Start at the first line of the material below and retype each line through the one containing "or string expression", exactly.

= = = =

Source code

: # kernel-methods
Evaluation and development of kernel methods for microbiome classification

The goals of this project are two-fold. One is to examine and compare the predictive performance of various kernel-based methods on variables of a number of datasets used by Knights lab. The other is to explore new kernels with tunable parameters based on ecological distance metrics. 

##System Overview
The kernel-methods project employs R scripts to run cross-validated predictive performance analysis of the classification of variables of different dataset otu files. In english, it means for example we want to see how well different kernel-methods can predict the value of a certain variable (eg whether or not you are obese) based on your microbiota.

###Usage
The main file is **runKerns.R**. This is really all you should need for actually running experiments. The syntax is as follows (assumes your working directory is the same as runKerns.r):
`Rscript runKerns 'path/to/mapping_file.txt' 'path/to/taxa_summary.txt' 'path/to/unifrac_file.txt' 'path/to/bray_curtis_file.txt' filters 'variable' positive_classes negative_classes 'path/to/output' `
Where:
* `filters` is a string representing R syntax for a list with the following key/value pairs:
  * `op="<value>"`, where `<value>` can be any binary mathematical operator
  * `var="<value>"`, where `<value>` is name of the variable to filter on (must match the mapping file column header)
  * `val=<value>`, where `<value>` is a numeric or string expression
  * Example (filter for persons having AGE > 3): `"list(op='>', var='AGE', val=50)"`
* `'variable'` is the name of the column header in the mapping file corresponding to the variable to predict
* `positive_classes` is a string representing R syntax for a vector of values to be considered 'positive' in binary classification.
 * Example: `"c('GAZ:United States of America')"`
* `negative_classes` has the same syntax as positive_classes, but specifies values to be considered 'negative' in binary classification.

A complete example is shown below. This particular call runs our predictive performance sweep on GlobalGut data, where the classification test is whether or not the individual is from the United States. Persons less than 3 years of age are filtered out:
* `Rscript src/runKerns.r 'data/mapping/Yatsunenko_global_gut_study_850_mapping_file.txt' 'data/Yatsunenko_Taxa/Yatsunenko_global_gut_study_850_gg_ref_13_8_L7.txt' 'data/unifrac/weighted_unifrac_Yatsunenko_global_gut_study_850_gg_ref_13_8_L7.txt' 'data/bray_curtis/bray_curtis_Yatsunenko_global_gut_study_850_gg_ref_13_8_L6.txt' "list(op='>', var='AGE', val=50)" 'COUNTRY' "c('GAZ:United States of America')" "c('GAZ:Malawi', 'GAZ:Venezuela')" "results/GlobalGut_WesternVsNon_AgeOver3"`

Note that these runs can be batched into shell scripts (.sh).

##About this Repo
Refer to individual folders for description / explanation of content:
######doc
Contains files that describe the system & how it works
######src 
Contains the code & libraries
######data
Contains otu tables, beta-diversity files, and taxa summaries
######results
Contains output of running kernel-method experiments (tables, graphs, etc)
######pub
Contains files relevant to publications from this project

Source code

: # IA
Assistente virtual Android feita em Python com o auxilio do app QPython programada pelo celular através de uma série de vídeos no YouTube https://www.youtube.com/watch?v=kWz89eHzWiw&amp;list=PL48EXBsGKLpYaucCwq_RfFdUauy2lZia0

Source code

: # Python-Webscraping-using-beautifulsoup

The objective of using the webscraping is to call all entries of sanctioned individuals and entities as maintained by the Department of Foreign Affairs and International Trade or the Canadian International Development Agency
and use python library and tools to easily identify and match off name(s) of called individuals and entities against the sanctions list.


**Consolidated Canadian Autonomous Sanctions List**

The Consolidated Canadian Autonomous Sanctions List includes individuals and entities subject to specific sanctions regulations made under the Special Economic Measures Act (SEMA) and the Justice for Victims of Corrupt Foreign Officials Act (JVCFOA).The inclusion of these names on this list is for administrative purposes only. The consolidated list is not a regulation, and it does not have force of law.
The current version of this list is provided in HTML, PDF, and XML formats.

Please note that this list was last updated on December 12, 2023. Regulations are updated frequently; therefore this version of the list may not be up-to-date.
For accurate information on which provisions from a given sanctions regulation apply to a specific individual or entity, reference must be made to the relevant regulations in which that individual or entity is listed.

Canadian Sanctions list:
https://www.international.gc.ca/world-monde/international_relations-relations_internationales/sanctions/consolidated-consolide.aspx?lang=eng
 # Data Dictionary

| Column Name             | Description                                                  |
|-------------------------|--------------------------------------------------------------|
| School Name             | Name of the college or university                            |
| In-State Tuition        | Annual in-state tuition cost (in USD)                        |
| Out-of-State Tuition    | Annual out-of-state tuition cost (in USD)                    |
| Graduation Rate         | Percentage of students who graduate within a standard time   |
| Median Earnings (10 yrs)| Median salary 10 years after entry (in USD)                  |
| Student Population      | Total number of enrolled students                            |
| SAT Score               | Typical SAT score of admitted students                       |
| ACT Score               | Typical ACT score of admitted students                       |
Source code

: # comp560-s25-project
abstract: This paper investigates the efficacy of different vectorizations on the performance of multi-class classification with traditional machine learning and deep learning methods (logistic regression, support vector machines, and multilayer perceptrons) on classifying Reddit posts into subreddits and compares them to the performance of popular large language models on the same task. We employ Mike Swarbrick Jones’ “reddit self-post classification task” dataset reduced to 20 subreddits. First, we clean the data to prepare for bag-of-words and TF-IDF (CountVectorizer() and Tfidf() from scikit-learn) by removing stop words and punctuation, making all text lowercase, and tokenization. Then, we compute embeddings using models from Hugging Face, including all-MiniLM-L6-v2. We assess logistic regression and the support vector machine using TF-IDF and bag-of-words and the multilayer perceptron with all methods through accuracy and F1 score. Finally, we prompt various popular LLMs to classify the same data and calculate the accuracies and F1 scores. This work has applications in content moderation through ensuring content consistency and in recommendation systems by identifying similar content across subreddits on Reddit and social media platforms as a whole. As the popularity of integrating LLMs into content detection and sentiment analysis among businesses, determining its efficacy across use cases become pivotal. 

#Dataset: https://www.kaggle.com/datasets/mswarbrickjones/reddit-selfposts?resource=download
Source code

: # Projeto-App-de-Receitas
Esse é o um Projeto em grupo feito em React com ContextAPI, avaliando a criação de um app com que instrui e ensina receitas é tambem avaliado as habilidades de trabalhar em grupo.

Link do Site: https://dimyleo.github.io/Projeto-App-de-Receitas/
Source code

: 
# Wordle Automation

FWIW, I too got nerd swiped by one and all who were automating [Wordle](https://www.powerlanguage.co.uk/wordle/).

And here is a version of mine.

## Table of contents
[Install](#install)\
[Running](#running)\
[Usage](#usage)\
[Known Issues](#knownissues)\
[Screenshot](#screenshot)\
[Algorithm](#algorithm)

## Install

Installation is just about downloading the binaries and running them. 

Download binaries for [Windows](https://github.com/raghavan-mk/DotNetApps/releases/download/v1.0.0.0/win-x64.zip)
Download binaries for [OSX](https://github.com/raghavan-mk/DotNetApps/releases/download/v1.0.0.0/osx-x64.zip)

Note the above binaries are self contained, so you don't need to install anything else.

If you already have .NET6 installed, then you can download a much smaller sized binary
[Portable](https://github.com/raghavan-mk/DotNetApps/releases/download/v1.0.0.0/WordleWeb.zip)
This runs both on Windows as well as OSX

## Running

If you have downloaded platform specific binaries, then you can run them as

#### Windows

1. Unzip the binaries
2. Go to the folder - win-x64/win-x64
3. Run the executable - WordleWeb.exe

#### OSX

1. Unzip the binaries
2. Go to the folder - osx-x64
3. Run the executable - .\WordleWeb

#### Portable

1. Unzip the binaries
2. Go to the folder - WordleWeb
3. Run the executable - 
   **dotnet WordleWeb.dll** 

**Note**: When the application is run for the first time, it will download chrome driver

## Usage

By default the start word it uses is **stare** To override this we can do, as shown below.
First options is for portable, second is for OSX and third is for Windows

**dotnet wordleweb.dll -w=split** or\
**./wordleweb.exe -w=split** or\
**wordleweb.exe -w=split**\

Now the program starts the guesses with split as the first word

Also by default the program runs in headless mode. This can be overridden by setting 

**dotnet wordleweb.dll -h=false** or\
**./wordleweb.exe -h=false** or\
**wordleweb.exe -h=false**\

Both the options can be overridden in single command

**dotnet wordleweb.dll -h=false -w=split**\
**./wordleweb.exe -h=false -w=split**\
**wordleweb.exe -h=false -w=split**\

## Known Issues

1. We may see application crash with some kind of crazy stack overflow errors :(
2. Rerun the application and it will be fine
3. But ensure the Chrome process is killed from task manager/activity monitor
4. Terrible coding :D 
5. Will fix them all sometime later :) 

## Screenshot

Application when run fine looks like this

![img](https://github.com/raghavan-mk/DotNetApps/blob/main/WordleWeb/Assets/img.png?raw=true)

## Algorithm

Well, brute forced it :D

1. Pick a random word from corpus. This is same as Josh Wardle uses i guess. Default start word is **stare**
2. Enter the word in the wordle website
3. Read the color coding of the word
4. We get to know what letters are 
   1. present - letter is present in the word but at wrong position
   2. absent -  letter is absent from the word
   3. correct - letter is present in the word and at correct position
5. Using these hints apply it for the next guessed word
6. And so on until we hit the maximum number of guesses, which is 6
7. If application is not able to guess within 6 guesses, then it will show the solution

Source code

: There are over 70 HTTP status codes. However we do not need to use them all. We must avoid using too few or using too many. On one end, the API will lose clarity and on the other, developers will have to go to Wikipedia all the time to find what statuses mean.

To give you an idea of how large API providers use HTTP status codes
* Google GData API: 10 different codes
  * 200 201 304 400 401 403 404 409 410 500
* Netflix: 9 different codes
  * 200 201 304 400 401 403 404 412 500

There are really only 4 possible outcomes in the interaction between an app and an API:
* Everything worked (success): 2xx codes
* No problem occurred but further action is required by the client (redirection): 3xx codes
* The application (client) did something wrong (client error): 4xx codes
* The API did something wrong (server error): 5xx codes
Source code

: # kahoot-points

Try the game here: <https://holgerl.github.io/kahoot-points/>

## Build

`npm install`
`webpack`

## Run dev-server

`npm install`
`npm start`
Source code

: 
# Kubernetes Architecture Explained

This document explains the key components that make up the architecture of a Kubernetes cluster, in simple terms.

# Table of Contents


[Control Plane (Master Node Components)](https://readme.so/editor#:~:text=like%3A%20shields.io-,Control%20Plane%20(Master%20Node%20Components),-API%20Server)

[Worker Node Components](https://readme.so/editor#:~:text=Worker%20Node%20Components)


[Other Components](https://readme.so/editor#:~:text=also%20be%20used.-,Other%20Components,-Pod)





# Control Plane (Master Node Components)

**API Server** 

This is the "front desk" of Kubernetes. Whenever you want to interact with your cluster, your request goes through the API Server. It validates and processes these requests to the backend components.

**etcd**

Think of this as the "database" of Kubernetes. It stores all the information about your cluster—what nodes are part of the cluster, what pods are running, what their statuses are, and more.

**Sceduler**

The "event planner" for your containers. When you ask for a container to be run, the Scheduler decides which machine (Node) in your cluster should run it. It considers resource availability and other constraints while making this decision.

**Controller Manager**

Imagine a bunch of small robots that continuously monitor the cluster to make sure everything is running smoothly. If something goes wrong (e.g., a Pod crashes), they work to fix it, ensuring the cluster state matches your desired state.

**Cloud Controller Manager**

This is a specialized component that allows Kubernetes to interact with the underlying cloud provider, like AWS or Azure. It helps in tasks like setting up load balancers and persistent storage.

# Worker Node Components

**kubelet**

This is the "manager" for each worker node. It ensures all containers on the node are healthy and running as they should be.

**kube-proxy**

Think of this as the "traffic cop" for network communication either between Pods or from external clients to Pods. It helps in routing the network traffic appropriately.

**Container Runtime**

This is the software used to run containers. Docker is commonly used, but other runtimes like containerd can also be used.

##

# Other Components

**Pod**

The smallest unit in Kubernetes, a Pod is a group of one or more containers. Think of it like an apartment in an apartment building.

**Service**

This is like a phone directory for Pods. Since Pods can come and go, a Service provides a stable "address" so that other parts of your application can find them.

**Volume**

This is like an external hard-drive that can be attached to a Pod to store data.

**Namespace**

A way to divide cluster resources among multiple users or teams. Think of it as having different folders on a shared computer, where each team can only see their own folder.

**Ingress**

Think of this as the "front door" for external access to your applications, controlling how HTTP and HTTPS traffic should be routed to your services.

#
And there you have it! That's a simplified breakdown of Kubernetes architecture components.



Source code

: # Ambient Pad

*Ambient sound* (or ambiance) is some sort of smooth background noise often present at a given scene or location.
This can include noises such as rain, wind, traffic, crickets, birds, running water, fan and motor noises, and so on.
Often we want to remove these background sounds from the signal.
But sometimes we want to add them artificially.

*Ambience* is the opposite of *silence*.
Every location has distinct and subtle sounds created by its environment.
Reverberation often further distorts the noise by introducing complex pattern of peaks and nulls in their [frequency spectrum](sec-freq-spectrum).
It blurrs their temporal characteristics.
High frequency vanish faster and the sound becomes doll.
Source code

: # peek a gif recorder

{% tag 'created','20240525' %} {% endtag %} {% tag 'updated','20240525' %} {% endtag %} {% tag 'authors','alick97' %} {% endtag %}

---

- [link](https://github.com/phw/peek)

= = = =

### REPLY TO THE EXERCISE
Source code

: # kernel-methods
Evaluation and development of kernel methods for microbiome classification

The goals of this project are two-fold. One is to examine and compare the predictive performance of various kernel-based methods on variables of a number of datasets used by Knights lab. The other is to explore new kernels with tunable parameters based on ecological distance metrics. 

##System Overview
The kernel-methods project employs R scripts to run cross-validated predictive performance analysis of the classification of variables of different dataset otu files. In english, it means for example we want to see how well different kernel-methods can predict the value of a certain variable (eg whether or not you are obese) based on your microbiota.

###Usage
The main file is **runKerns.R**. This is really all you should need for actually running experiments. The syntax is as follows (assumes your working directory is the same as runKerns.r):
`Rscript runKerns 'path/to/mapping_file.txt' 'path/to/taxa_summary.txt' 'path/to/unifrac_file.txt' 'path/to/bray_curtis_file.txt' filters 'variable' positive_classes negative_classes 'path/to/output' `
Where:
* `filters` is a string representing R syntax for a list with the following key/value pairs:
  * `op="<value>"`, where `<value>` can be any binary mathematical operator
  * `var="<value>"`, where `<value>` is name of the variable to filter on (must match the mapping file column header)
  * `val=<value>`, where `<value>` is a numeric or string expression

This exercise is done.